On Sun, Oct 18, 2009 at 11:35:43AM +0100, Jeremy Henty wrote:
As I understand it, the purpose of the w3c_plus_heuristics preference is to control whether Dillo will force close some tags when it sees an unmatched close tag. But it seems to have no effect! If you try this HTML:
<html> <head><title></title></head> <body> <p> <table><tr><td><s></table> </body> </html>
then the <s> tag is closed no matter what w3c_plus_heuristics is!

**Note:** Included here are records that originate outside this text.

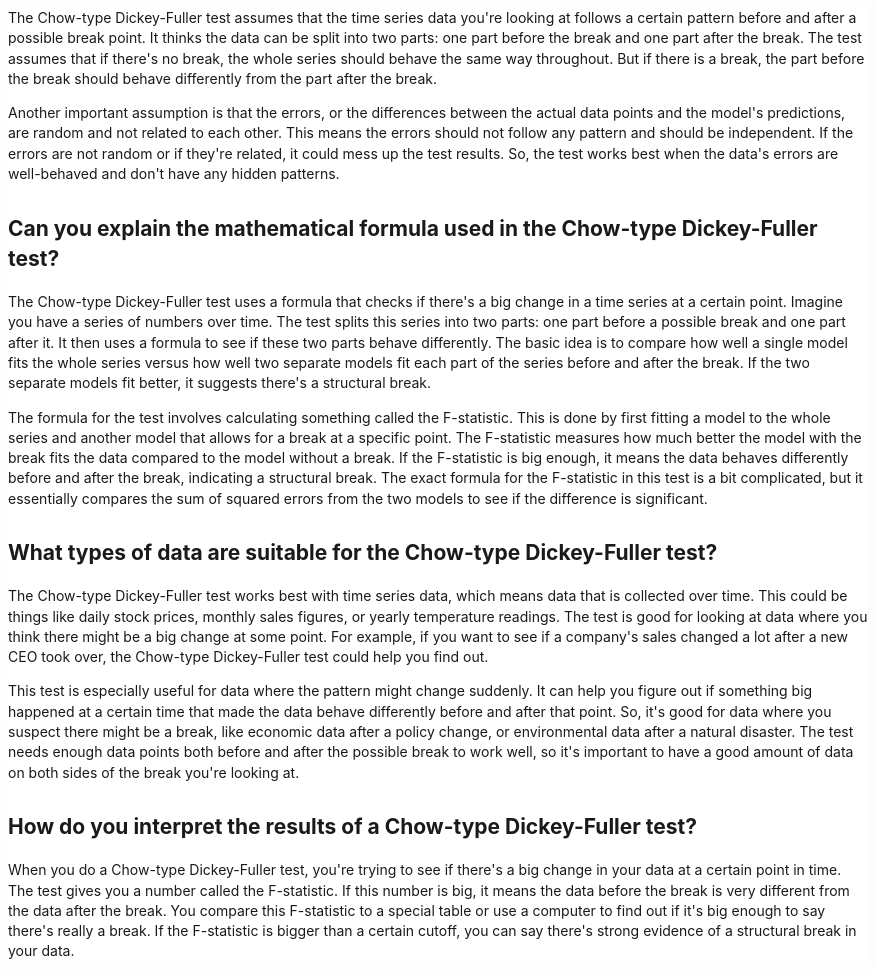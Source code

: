 The Chow-type Dickey-Fuller test assumes that the time series data you're looking at follows a certain pattern before and after a possible break point. It thinks the data can be split into two parts: one part before the break and one part after the break. The test assumes that if there's no break, the whole series should behave the same way throughout. But if there is a break, the part before the break should behave differently from the part after the break.

Another important assumption is that the errors, or the differences between the actual data points and the model's predictions, are random and not related to each other. This means the errors should not follow any pattern and should be independent. If the errors are not random or if they're related, it could mess up the test results. So, the test works best when the data's errors are well-behaved and don't have any hidden patterns.

## Can you explain the mathematical formula used in the Chow-type Dickey-Fuller test?

The Chow-type Dickey-Fuller test uses a formula that checks if there's a big change in a time series at a certain point. Imagine you have a series of numbers over time. The test splits this series into two parts: one part before a possible break and one part after it. It then uses a formula to see if these two parts behave differently. The basic idea is to compare how well a single model fits the whole series versus how well two separate models fit each part of the series before and after the break. If the two separate models fit better, it suggests there's a structural break.

The formula for the test involves calculating something called the F-statistic. This is done by first fitting a model to the whole series and another model that allows for a break at a specific point. The F-statistic measures how much better the model with the break fits the data compared to the model without a break. If the F-statistic is big enough, it means the data behaves differently before and after the break, indicating a structural break. The exact formula for the F-statistic in this test is a bit complicated, but it essentially compares the sum of squared errors from the two models to see if the difference is significant.

## What types of data are suitable for the Chow-type Dickey-Fuller test?

The Chow-type Dickey-Fuller test works best with time series data, which means data that is collected over time. This could be things like daily stock prices, monthly sales figures, or yearly temperature readings. The test is good for looking at data where you think there might be a big change at some point. For example, if you want to see if a company's sales changed a lot after a new CEO took over, the Chow-type Dickey-Fuller test could help you find out.

This test is especially useful for data where the pattern might change suddenly. It can help you figure out if something big happened at a certain time that made the data behave differently before and after that point. So, it's good for data where you suspect there might be a break, like economic data after a policy change, or environmental data after a natural disaster. The test needs enough data points both before and after the possible break to work well, so it's important to have a good amount of data on both sides of the break you're looking at.

## How do you interpret the results of a Chow-type Dickey-Fuller test?

When you do a Chow-type Dickey-Fuller test, you're trying to see if there's a big change in your data at a certain point in time. The test gives you a number called the F-statistic. If this number is big, it means the data before the break is very different from the data after the break. You compare this F-statistic to a special table or use a computer to find out if it's big enough to say there's really a break. If the F-statistic is bigger than a certain cutoff, you can say there's strong evidence of a structural break in your data.
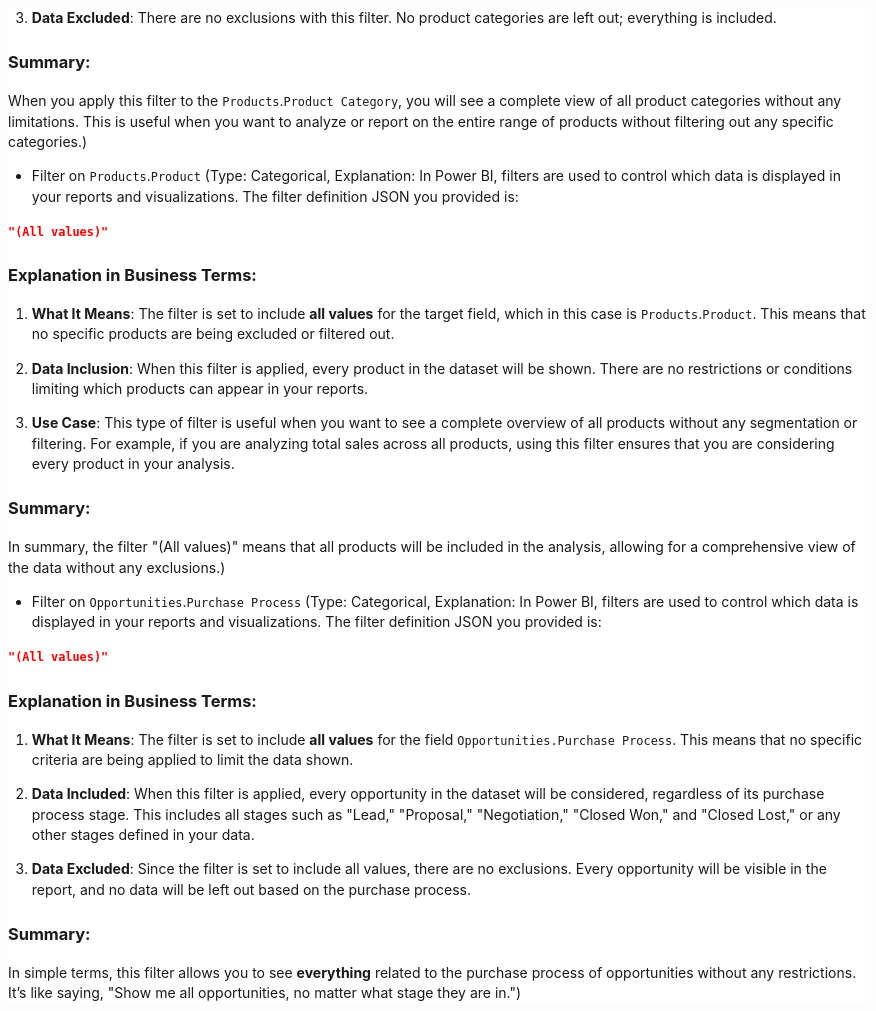 3. **Data Excluded**: There are no exclusions with this filter. No product categories are left out; everything is included.

### Summary:
When you apply this filter to the `Products`.`Product Category`, you will see a complete view of all product categories without any limitations. This is useful when you want to analyze or report on the entire range of products without filtering out any specific categories.)
- Filter on `Products`.`Product` (Type: Categorical, Explanation: In Power BI, filters are used to control which data is displayed in your reports and visualizations. The filter definition JSON you provided is:

```json
"(All values)"
```

### Explanation in Business Terms:

1. **What It Means**: The filter is set to include **all values** for the target field, which in this case is `Products`.`Product`. This means that no specific products are being excluded or filtered out.

2. **Data Inclusion**: When this filter is applied, every product in the dataset will be shown. There are no restrictions or conditions limiting which products can appear in your reports.

3. **Use Case**: This type of filter is useful when you want to see a complete overview of all products without any segmentation or filtering. For example, if you are analyzing total sales across all products, using this filter ensures that you are considering every product in your analysis.

### Summary:
In summary, the filter "(All values)" means that all products will be included in the analysis, allowing for a comprehensive view of the data without any exclusions.)
- Filter on `Opportunities`.`Purchase Process` (Type: Categorical, Explanation: In Power BI, filters are used to control which data is displayed in your reports and visualizations. The filter definition JSON you provided is:

```json
"(All values)"
```

### Explanation in Business Terms:

1. **What It Means**: The filter is set to include **all values** for the field `Opportunities.Purchase Process`. This means that no specific criteria are being applied to limit the data shown.

2. **Data Included**: When this filter is applied, every opportunity in the dataset will be considered, regardless of its purchase process stage. This includes all stages such as "Lead," "Proposal," "Negotiation," "Closed Won," and "Closed Lost," or any other stages defined in your data.

3. **Data Excluded**: Since the filter is set to include all values, there are no exclusions. Every opportunity will be visible in the report, and no data will be left out based on the purchase process.

### Summary:
In simple terms, this filter allows you to see **everything** related to the purchase process of opportunities without any restrictions. It’s like saying, "Show me all opportunities, no matter what stage they are in.")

The bug is in Html_tag_cleanup_at_close() in html.cc, in this code:
/* Look for the candidate tag to close */ stack_idx = html->stack->size() - 1; while (stack_idx && (cmp = (new_idx != html->stack->getRef(stack_idx)->tag_idx)) && ((w3c_mode && Tags[html->stack->getRef(stack_idx)->tag_idx].EndTag == 'O') || ((!w3c_mode && (Tags[html->stack->getRef(stack_idx)->tag_idx].EndTag == 'O')) || Tags[html->stack->getRef(stack_idx)->tag_idx].TagLevel < Tags[new_idx].TagLevel))) { --stack_idx; }
The indentation makes it appear that the comparison between the TagLevel fields is bracketed with !w3c_mode but both the indentation and the bracketing are wrong. In fact this code is equivalent to:
/* Look for the candidate tag to close */ stack_idx = html->stack->size() - 1; while (stack_idx && (cmp = (new_idx != html->stack->getRef(stack_idx)->tag_idx)) && ((w3c_mode && Tags[html->stack->getRef(stack_idx)->tag_idx].EndTag == 'O') || (!w3c_mode && (Tags[html->stack->getRef(stack_idx)->tag_idx].EndTag == 'O')) || Tags[html->stack->getRef(stack_idx)->tag_idx].TagLevel < Tags[new_idx].TagLevel)) { --stack_idx; }
which is in turn equivalent to
/* Look for the candidate tag to close */ stack_idx = html->stack->size() - 1; while (stack_idx && (cmp = (new_idx != html->stack->getRef(stack_idx)->tag_idx)) && (Tags[html->stack->getRef(stack_idx)->tag_idx].EndTag == 'O' || Tags[html->stack->getRef(stack_idx)->tag_idx].TagLevel < Tags[new_idx].TagLevel)) { --stack_idx; }
so that w3c_mode has no effect. In other words w3c_plus_heuristics is effectively always YES, even if dillorc says otherwise.
I have attached a patch that implements (what I *think* is) the correct behaviour.
Committed! Thanks Jeremy, that part of the code had always been tricky and the patch looks like a big boolean algebra simplification that makes it much easier to undersatand. -- Cheers Jorge.-